AI continuously analyses patents, academic research, market trends, and competitor activity surfacing insights that guide innovation strategy, identify white spaces in product development, and ensure R&D investment is always aligned with where the market is heading.
AI-powered computer vision detects surface defects scratches, dents, colour inconsistencies, paint irregularities, and finishing issues with precision down to 0.2mm. This level of accuracy is impossible with human visual inspection alone and eliminates the defects that escape the line and reach the customer.
AI enforces consistent inspection standards across every production site, every shift, and every auditor eliminating the human subjectivity and variability that creates inconsistent quality outcomes and customer perception issues.
AI monitors production lines in real time identifying defects the moment they occur, triggering immediate alerts, and enabling instant corrective action before defective units travel further down the line and generate rework or scrap costs.
AI identifies recurring aesthetic defect patterns and links them to specific machines, processes, materials, or environmental conditions such as humidity in the paint booth or wear on a stamping die enabling targeted process corrections rather than broad, ineffective responses.
AI generates complete, standardised audit reports automatically eliminating manual documentation, ensuring accuracy, and keeping every inspection record compliance-ready for ISO, FDA, and internal governance audits at all times.
AI assists human inspectors in real time providing visual cues, highlighting areas of concern, and surfacing relevant historical data improving both inspection accuracy and speed without replacing the human judgement that complex quality decisions still require.
AI detects abnormal trends in defect rates, warranty claims, IoT sensor data, and inspection reports in real time. It can analyze complaint descriptions and service reports using NLP to create structured problem statements and generate alerts.
AI identifies affected lots, shifts, machines, or supplier batches quickly and recommends immediate containment actions such as quarantining stock or increasing inspections. AI-powered computer vision can also perform automated defect detection.

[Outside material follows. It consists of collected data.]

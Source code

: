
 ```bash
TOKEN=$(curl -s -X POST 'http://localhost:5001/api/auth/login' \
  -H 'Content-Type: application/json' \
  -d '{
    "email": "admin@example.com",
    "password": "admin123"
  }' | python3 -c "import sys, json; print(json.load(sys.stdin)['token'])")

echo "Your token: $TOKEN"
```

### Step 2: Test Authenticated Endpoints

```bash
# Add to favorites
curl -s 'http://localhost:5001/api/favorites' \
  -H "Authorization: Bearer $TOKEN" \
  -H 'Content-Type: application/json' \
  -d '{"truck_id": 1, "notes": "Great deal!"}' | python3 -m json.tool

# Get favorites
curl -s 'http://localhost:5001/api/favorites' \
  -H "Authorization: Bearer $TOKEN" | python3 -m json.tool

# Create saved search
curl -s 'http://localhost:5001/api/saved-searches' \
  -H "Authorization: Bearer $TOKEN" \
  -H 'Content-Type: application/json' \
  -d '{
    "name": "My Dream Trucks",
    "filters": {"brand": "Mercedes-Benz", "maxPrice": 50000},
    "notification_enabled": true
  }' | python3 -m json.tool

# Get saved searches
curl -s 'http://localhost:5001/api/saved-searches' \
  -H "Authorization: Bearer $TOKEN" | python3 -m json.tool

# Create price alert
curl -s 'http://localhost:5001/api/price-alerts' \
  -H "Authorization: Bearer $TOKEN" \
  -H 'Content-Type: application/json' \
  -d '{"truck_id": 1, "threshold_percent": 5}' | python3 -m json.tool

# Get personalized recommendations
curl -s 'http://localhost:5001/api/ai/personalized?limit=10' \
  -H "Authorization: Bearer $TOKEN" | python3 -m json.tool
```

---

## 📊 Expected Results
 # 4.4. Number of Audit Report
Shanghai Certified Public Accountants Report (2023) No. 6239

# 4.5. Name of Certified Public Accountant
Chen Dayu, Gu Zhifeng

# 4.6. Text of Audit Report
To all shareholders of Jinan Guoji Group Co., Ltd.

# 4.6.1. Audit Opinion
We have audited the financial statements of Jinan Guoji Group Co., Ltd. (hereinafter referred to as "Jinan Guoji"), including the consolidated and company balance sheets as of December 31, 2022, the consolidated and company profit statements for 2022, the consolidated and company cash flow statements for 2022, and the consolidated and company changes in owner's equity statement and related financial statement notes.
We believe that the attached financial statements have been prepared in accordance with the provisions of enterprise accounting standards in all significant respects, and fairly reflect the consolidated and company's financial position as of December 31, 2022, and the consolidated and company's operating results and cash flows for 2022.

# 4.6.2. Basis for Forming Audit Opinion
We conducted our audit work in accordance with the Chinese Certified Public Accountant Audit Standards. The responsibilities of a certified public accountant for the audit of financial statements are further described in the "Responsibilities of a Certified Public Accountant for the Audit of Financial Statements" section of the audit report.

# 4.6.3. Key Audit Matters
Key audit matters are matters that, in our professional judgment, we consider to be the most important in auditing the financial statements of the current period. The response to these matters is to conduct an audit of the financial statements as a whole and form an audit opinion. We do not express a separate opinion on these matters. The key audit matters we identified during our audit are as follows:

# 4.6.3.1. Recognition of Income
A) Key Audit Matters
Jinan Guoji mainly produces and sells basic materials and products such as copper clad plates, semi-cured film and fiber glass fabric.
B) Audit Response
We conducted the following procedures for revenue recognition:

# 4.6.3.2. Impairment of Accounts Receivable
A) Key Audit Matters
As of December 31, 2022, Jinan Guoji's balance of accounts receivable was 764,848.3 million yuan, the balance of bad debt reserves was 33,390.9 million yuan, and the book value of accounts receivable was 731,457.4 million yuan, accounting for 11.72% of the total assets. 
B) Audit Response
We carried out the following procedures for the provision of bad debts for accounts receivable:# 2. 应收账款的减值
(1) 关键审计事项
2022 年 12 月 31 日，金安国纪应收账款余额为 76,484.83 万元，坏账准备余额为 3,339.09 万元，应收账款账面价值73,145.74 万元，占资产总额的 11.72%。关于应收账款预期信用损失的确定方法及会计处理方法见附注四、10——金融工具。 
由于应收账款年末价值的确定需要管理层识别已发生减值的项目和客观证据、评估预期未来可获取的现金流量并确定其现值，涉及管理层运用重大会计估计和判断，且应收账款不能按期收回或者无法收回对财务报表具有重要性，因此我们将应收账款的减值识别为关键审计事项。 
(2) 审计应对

AI analyzes inspection logs, control plans, and machine calibration records to find where the defect was missed and highlights gaps in the detection process.
AI uses predictive analytics and pattern recognition to identify and rank probable root causes by analyzing production, maintenance, and environmental data.
AI recommends effective long-term solutions based on historical cases, previous 7D reports, and best practices. It can also simulate solutions using digital twins before implementation.
AI monitors KPIs like defect rates, downtime, and process capability in real time to ensure corrective actions are effective and sustainable.
AI updates knowledge bases, lessons learned systems, PFMEA, and control plans while sharing insights across plants and suppliers to prevent future issues.